Records contained in a dataset:
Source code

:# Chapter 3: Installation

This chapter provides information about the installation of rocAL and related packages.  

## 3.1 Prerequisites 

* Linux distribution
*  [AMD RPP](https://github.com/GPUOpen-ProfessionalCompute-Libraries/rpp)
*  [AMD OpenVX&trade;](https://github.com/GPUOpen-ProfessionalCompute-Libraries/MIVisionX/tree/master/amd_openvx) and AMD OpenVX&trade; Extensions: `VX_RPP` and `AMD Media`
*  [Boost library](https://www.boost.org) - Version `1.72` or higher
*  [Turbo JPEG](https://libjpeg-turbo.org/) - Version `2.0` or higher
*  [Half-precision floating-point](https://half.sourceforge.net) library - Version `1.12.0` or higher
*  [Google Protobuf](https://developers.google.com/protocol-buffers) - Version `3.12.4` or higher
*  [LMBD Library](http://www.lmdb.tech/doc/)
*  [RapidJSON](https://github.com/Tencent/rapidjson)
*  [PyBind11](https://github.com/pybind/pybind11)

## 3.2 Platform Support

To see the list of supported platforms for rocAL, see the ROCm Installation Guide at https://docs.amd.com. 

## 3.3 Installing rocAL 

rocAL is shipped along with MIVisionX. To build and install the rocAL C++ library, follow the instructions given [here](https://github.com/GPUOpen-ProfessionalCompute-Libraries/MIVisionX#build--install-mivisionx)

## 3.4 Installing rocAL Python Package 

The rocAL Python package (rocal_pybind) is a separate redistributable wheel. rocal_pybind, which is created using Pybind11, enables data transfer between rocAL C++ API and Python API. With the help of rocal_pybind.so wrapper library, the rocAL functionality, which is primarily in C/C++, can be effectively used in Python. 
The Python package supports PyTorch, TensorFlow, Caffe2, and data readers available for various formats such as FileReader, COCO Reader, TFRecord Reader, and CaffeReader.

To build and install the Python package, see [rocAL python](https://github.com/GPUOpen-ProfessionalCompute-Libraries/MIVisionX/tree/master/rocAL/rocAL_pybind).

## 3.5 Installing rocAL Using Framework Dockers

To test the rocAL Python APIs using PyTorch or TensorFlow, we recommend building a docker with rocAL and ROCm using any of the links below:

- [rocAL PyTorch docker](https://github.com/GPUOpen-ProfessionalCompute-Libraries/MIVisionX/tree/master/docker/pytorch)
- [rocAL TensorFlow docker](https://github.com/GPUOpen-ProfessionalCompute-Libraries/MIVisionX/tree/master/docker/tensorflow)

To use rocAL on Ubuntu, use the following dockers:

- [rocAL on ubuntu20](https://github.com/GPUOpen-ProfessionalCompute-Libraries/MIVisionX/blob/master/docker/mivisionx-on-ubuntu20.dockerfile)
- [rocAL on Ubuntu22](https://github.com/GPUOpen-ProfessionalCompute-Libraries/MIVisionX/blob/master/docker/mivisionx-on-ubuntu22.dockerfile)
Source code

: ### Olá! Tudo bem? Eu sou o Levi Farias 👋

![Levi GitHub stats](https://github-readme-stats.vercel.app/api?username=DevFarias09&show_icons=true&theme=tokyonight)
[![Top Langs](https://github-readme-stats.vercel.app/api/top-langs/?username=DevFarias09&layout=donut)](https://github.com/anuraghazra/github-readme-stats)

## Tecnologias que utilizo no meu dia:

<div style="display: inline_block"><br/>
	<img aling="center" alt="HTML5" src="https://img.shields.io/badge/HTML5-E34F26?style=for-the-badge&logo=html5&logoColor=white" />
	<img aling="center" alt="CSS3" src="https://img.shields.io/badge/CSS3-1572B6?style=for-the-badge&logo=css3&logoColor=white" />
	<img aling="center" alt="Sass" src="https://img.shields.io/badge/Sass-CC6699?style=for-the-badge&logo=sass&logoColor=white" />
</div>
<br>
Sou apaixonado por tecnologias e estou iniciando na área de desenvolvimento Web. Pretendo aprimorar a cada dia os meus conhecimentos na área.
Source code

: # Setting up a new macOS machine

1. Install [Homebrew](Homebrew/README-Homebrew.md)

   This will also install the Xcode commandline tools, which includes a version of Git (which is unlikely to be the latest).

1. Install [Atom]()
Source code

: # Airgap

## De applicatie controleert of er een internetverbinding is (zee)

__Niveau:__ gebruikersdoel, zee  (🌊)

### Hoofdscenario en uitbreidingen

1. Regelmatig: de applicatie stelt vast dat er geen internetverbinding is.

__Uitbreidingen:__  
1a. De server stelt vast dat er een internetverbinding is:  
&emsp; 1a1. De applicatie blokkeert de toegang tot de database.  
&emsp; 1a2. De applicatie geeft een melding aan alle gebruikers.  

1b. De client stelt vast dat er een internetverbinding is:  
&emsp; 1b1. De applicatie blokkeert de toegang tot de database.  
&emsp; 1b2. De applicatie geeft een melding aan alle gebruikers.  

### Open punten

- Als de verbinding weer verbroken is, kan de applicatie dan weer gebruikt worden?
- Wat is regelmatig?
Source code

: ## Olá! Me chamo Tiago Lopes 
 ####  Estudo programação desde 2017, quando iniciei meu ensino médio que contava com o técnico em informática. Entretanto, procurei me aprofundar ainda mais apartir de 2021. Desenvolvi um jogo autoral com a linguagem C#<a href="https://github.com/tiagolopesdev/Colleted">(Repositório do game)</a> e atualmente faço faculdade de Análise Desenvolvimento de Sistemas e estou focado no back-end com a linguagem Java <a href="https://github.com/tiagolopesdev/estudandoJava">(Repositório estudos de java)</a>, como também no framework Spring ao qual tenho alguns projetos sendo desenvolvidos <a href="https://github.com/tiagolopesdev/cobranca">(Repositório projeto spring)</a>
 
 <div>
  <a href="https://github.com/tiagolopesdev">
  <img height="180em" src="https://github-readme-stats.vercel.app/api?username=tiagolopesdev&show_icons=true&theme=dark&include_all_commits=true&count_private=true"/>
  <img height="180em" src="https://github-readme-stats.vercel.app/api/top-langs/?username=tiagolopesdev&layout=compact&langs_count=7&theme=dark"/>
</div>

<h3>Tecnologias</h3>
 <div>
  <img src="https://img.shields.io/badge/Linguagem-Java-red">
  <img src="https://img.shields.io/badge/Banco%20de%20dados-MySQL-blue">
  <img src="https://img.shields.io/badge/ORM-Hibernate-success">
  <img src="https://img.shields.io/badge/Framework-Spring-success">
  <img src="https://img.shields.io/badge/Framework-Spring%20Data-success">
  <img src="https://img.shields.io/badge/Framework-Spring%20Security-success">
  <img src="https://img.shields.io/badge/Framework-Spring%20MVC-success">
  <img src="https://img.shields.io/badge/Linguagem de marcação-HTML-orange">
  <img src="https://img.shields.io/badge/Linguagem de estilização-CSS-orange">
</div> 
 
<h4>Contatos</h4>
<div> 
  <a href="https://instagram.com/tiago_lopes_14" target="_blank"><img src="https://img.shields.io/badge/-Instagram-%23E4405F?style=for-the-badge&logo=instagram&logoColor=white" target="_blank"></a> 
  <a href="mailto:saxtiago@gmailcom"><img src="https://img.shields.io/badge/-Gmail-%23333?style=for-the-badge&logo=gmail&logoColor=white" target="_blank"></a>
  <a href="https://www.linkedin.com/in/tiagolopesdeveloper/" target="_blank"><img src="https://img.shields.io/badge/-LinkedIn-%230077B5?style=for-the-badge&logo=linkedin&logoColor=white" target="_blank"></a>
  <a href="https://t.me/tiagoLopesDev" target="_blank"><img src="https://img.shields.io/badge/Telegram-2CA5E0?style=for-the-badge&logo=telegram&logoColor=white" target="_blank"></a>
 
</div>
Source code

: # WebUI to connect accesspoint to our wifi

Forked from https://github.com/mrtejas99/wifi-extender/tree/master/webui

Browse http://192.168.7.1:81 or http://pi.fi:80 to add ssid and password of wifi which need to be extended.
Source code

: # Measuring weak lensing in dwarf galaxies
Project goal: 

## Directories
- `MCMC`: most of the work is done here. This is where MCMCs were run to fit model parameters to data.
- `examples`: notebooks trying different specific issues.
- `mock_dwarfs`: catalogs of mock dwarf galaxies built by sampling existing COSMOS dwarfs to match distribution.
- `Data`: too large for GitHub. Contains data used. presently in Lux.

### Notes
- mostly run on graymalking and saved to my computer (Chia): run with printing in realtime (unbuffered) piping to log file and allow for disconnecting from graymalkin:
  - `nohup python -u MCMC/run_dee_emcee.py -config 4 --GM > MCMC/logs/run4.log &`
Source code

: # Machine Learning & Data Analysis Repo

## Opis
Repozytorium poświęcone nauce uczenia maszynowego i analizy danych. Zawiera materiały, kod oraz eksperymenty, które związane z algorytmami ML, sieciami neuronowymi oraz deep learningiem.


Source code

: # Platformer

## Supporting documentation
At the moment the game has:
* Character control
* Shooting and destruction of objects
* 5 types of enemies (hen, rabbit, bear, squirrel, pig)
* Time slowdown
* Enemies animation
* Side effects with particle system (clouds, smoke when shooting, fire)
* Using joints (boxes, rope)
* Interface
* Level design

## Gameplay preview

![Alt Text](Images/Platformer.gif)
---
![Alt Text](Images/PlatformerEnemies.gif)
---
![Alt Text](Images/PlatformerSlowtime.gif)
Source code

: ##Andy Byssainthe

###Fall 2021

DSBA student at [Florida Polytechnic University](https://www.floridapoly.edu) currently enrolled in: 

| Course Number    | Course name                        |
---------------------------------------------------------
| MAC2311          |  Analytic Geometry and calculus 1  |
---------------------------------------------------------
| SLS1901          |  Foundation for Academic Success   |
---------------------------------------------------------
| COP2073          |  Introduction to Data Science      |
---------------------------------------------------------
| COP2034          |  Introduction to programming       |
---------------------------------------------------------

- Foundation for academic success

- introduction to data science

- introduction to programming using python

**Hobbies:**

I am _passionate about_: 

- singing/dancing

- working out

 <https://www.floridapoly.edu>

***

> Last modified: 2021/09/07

WHAT THE EXERCISE ASKS:
Exactly how many lines of the data above hold the word "dark"? The number is the whole answer.

RESPONSE BELOW:
2